Task goal: Only the lines from the one containing "You can use" through the final line of the entries below are wanted, each copied exactly.

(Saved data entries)
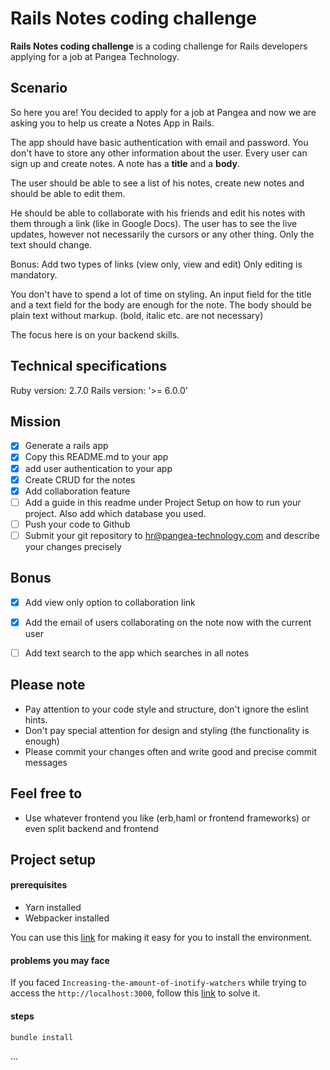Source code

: # Rails Notes coding challenge
**Rails Notes coding challenge** is a coding challenge for Rails developers applying for a job at Pangea Technology.

## Scenario
So here you are! You decided to apply for a job at Pangea and now we are asking you to help us create a Notes App in Rails.

The app should have basic authentication with email and password.
You don't have to store any other information about the user.
Every user can sign up and create notes.
A note has a **title** and a **body**.

The user should be able to see a list of his notes, create new notes and should be able to edit them.

He should be able to collaborate with his friends and edit his notes with them through a link (like in Google Docs).
The user has to see the live updates, however not necessarily the cursors or any other thing. Only the text should change.

Bonus: Add two types of links (view only, view and edit)
Only editing is mandatory.

You don't have to spend a lot of time on styling.
An input field for the title and a text field for the body are enough for the note.
The body should be plain text without markup. (bold, italic etc. are not necessary)

The focus here is on your backend skills.

## Technical specifications
Ruby version: 2.7.0
Rails version: '>= 6.0.0'

## Mission
- [x] Generate a rails app
- [x] Copy this README.md to your app
- [x] add user authentication to your app
- [x] Create CRUD for the notes
- [x] Add collaboration feature
- [ ] Add a guide in this readme under Project Setup on how to run your project. Also add which database you used.
- [ ] Push your code to Github
- [ ] Submit your git repository to hr@pangea-technology.com and describe your changes precisely

## Bonus
- [x] Add view only option to collaboration link
- [x] Add the email of users collaborating on the note now with the current user
- [ ] Add text search to the app which searches in all notes


## Please note
- Pay attention to your code style and structure, don't ignore the eslint hints.
- Don't pay special attention for design and styling (the functionality is enough)
- Please commit your changes often and write good and precise commit messages

## Feel free to
- Use whatever frontend you like (erb,haml or frontend frameworks) or even split backend and frontend


## Project setup

#### prerequisites
* Yarn installed
* Webpacker installed

You can use this [link](https://stackoverflow.com/a/58252546/8436554) for making it easy for you to install the environment.

#### problems you may face
If you faced `Increasing-the-amount-of-inotify-watchers` while trying to access the `http://localhost:3000`,
follow this [link](https://github.com/guard/listen/wiki/Increasing-the-amount-of-inotify-watchers) to solve it.

#### steps

```
bundle install
```
...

Solved problem:
You can use this [link](https://stackoverflow.com/a/58252546/8436554) for making it easy for you to install the environment.

#### problems you may face
If you faced `Increasing-the-amount-of-inotify-watchers` while trying to access the `http://localhost:3000`,
follow this [link](https://github.com/guard/listen/wiki/Increasing-the-amount-of-inotify-watchers) to solve it.

#### steps

```
bundle install
```
...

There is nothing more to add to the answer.